The initial hosts of this new phase were Javiera Contador and Yann Yvin, joined in November 2016 by Cristián Sánchez. In January 2017, María Luisa Godoy joined as host, while Contador and Yvin departed in January and July, respectively. In January 2018, Ignacio Gutiérrez joined Godoy and Sánchez as co-host.

During this stage, the program featured guests who were criticized for their theories or viewpoints. One of them was Pedro Grez, an industrial engineer who first appeared on the show on November 10, 2016. Grez published a book proposing a diet similar to the ketogenic diet—what he calls the “Grez Method”—which promotes high fat consumption at the expense of carbohydrates, claiming it leads to weight loss. The interview boosted the program's ratings, and Grez became a regular guest. The medical community broadly criticized the proposed diet, and in response to the controversy, the program confronted Grez with a nutritionist on December 14.
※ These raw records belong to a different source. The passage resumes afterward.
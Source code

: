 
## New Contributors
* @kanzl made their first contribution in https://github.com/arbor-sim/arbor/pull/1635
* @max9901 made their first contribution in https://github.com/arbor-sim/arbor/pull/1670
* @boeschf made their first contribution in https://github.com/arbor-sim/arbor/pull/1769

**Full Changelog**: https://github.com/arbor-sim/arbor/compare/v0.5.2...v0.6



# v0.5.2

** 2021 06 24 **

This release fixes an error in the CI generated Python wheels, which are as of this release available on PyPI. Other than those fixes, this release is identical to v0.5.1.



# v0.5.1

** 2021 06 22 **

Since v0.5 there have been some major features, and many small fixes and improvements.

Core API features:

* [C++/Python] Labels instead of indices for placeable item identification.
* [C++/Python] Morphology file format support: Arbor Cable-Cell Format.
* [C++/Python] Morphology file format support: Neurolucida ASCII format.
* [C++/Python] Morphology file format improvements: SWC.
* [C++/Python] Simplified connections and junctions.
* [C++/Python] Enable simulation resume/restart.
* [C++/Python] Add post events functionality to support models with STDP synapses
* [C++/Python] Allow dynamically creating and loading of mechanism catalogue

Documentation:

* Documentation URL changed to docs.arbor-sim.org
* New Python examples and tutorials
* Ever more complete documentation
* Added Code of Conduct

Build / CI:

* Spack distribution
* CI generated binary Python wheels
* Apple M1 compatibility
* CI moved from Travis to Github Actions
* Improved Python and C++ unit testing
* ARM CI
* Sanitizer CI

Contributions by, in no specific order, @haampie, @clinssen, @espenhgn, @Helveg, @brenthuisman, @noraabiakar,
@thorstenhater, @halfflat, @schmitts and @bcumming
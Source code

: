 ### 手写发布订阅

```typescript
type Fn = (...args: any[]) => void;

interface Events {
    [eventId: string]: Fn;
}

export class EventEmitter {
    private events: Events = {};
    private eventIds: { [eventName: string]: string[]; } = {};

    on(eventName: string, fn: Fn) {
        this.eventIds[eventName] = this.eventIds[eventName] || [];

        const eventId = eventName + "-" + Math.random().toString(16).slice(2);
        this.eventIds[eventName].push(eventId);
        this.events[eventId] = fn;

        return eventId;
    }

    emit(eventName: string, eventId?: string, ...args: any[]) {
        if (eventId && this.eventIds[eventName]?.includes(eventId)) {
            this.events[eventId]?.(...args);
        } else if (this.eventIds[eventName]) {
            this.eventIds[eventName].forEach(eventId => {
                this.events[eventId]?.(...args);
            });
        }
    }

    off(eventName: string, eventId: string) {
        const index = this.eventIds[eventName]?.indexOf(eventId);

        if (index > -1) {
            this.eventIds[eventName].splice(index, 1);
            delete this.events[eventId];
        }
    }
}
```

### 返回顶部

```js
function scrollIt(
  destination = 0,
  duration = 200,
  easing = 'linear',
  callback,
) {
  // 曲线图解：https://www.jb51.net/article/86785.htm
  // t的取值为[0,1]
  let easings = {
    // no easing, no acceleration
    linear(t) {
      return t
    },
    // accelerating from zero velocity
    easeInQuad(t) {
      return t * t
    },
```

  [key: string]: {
On December 1, 2016, the program aired an interview with the alleged Brazilian “seer” Carlinhos, in which he announced an earthquake in Chile for early 2017, with consequences in Argentina. After the Chiloé earthquake occurred on December 25, the program validated the prediction, and in a new interview with the Brazilian, the translator stated that “the earthquake he [Carlinhos] saw, and that will originate in the southern area, is not this one [the Chiloé earthquake]. The one he saw has a different magnitude.” The broadcast of the new prophecy was described by the president of the National Television Council (CNTV), Óscar Reyes, as “a lack of judgment and limitless irresponsibility,” while TVN issued a press release in which it “deeply regrets its contents and states that they completely depart from its editorial line.”

In 2016 alone, more than 180 complaints were filed with the CNTV regarding the program's content, making it—together with its predecessor—the most reported show, with a total of 329 complaints.

=== Return to the original name (2019–present) ===
Following the 2019–2020 Chilean protests in October 2019, the program was not broadcast on the 21st and 22nd of that month due to extended news bulletins from 24 Horas. When it returned to the screen on Wednesday the 23rd, the morning show reverted to its original name, Buenos días a todos.

In early November 2019, several key figures left the show, including host Ignacio Gutiérrez, panelists Marcela Vacarezza and Daniel Stingo, executive producer Pablo Manríquez, and news editor Carolina Román. Cristián Sánchez also departed in December 2019. However, Gutiérrez returned a month later and became the main host again.

In 2020, due to the COVID-19 pandemic, several panelists were let go, including comedian Chiqui Aguayo and entertainment commentator Hugo Valencia.

In November 2020, journalists Gonzalo Ramírez and Carolina Escobar became the new hosts. In March 2021, María Luisa Godoy returned after maternity leave. In June, Gino Costa left the program, and that same month Carolina Escobar temporarily stepped down due to an injury requiring surgery, returning in October 2021.

On April 29, 2022, Godoy announced her permanent departure. On September 30, Gonzalo Ramírez resigned to join Mega, and in October Carolina Escobar also declined to continue. On November 18, 2022, TVN confirmed María Luisa Godoy and Eduardo Fuentes as hosts for the 2023 season.

Between November and December, Rafael Venegas and Nathalie Catalán served as interim hosts, while Yamila Reyna, Gino Costa, and Felipe Vidal hosted during January and February 2023. On January 15, journalist Simón Oliveros joined the team after 12 years on Mucho gusto.

The new season began on February 27 with a special appearance by former hosts Margot Kahl and Jorge Hevia, who introduced the official hosts Eduardo Fuentes, María Luisa Godoy, and Gino Costa. Costa later left the channel to join Chilevisión. During the 2023 Pan American Games, the program was not aired as TVN focused entirely on sports coverage.

On February 28, 2025, María Luisa Godoy had her final day on the show to take on new projects. On March 3, Monserrat Álvarez officially joined, returning to TVN after 12 years, forming a hosting duo with Eduardo Fuentes.